We are updating the list of ciphers supported for clients connecting to their Elasticsearch clusters, Kibana, or other components on Elasticsearch Service. The changes are basically on two fronts:
- We will deprecate certain ciphers that are considered weak by modern encryption standards. The ciphers we are going to stop supporting in all regions are:
- ECDHE-ECDSA-AES128-SHA
- ECDHE-RSA-AES128-SHA
- ECDHE-ECDSA-AES256-SHA
- ECDHE-RSA-AES256-SHA
- ECDHE-RSA-DES-CBC3-SHA
- AES128-SHA256
- AES128-SHA
- AES256-SHA1
- DES-CBC3-SHA
- We are only going to support the ciphers that are included in the Mozilla intermediate list of ciphers and are considered a security best practice. In addition to the ciphers in the Mozilla intermediate list we have also added AES128-GCM-SHA256 and AES256-GCM-SHA384 (see list below) for Windows 11 compatibility. We will remove these at a later point of time.
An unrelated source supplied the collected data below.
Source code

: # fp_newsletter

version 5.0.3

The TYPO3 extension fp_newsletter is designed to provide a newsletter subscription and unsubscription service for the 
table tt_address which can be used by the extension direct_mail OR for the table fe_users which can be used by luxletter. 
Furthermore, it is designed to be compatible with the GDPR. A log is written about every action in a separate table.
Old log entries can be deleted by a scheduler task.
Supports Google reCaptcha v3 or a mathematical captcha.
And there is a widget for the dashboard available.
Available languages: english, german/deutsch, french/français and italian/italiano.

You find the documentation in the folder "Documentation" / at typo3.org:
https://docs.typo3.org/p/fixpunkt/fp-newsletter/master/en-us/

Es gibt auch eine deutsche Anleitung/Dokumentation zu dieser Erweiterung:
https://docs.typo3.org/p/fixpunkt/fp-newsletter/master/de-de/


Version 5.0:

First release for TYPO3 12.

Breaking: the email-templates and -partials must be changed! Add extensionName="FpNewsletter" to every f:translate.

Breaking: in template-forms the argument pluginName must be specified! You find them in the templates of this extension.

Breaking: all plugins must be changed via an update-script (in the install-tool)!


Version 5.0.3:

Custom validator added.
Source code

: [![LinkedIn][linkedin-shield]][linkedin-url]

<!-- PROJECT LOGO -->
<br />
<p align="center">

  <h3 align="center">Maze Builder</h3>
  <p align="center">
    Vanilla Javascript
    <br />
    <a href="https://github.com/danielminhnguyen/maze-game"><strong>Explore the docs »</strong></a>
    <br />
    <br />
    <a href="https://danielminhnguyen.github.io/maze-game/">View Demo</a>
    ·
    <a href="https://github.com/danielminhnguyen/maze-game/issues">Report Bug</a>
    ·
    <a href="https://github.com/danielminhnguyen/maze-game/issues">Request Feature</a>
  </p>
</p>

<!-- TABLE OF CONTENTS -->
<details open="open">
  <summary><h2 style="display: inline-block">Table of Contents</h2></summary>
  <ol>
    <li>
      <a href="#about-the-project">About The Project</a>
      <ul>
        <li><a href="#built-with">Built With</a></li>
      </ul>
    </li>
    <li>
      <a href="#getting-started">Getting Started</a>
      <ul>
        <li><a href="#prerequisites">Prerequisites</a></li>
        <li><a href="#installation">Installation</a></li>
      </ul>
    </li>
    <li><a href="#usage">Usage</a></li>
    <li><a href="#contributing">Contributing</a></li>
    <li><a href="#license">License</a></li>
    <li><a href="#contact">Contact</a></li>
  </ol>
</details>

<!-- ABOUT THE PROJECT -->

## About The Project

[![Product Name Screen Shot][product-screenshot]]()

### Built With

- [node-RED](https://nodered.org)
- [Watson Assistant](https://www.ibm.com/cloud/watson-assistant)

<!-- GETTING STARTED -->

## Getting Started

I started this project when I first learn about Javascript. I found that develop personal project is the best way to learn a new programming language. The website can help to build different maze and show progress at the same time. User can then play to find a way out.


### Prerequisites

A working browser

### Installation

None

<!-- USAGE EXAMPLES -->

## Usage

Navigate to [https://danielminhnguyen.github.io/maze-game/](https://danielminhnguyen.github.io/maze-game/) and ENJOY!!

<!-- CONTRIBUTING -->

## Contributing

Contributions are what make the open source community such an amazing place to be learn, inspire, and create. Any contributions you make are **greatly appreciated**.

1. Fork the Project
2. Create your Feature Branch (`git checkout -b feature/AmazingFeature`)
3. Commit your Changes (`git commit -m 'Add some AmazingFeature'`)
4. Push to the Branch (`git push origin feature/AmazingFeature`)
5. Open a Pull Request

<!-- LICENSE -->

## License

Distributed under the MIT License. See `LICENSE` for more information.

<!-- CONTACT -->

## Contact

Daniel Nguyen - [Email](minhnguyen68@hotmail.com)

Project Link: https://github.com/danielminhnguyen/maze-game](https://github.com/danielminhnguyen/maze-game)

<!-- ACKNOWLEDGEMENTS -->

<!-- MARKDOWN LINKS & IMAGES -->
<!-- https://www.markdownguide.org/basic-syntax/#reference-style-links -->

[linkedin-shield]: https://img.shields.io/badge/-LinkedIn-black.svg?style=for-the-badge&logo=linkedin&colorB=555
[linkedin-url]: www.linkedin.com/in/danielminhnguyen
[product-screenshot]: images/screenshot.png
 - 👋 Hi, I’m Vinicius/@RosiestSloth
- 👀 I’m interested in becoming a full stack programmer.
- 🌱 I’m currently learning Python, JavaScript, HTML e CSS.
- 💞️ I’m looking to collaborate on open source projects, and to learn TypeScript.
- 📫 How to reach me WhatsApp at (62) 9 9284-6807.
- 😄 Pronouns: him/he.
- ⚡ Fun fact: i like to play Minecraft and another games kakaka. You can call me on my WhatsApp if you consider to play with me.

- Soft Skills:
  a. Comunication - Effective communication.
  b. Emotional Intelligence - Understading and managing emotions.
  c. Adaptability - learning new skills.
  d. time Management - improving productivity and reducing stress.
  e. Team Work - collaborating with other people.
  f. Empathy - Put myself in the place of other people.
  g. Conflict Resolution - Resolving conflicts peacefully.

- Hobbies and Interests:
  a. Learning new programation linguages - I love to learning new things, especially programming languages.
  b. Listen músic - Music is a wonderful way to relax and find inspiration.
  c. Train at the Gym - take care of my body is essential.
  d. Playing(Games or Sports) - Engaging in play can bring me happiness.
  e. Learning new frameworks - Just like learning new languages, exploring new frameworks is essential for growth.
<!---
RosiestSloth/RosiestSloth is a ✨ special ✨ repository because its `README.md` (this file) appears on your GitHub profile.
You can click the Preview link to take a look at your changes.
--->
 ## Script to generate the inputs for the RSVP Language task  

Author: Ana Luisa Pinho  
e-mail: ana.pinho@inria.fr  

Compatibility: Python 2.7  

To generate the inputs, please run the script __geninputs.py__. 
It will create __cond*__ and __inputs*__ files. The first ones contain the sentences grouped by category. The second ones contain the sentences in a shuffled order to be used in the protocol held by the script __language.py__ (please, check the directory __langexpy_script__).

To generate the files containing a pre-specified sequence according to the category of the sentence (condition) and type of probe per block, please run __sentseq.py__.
- ECDHE-RSA-AES128-GCM-SHA256
- ECDHE-ECDSA-AES256-GCM-SHA384
- ECDHE-RSA-AES256-GCM-SHA384
- ECDHE-ECDSA-CHACHA20-POLY1305
- ECDHE-RSA-CHACHA20-POLY1305
- ECDHE-RSA-AES-128-CBC-SHA
- ECDHE-ECDSA-AES128-SHA256
- ECDHE-RSA-AES128-SHA256
- AES128-GCM-SHA256
- AES256-GCM-SHA384
Edit: We have added ECDHE-ECDSA-AES128-GCM-SHA256, AES128-GCM-SHA256 and AES256-GCM-SHA384 to the list of supported ciphers since the last update.
What is the impact on me?
If you use clients that do not currently support at least one of the ciphers from the list of ciphers to be supported, you will need to update your clients to do so. This is important to be able to communicate with your cluster or any endpoints on Elastic Cloud (Kibana, APM Server, etc.) once the cipher list is updated.
What should I do if I have clients that are using outdated ciphers?
If there are many teams at your organization using various clients, we recommend sending them a note on the upcoming changes encouraging them to update their clients. If you still don’t know what to do, reach out to support@elastic.co.
How do I test which ciphers my clients support?
These changes are already in effect in the following regions, you can test your clients by creating a small test deployment in any one of these regions. If your deployments are in one of these regions only, the changes don’t impact you.
AWS
- af-south-1
- ca-central-1
- eu-north-1
- eu-south-1
- eu-west-3
- me-south-1
- ap-east-1
- ap-south-1
- ap-northeast-2
GCP
- asia-east1
- asia-northeast1
- asia-northeast3
- asia-southeast1
- australia-southeast1
- northamerica-northeast1
- southamerica-east1
- us-east1
- us-east4
- us-west2
What will happen if I do nothing?
The TLS handshake involves a client and a server negotiating a cipher supported by both parties. If you are running clients that support none of the ciphers that will be supported after the change, such clients will not be able to establish a connection with your Elasticsearch cluster or other Elastic Cloud endpoints (Kibana, APM Server, etc.), leading to downtime. We strongly recommend updating such clients.
All ESS customers will be contacted by email about these changes, we will send regular email reminders and status page updates closer to the dates when the changes will roll out.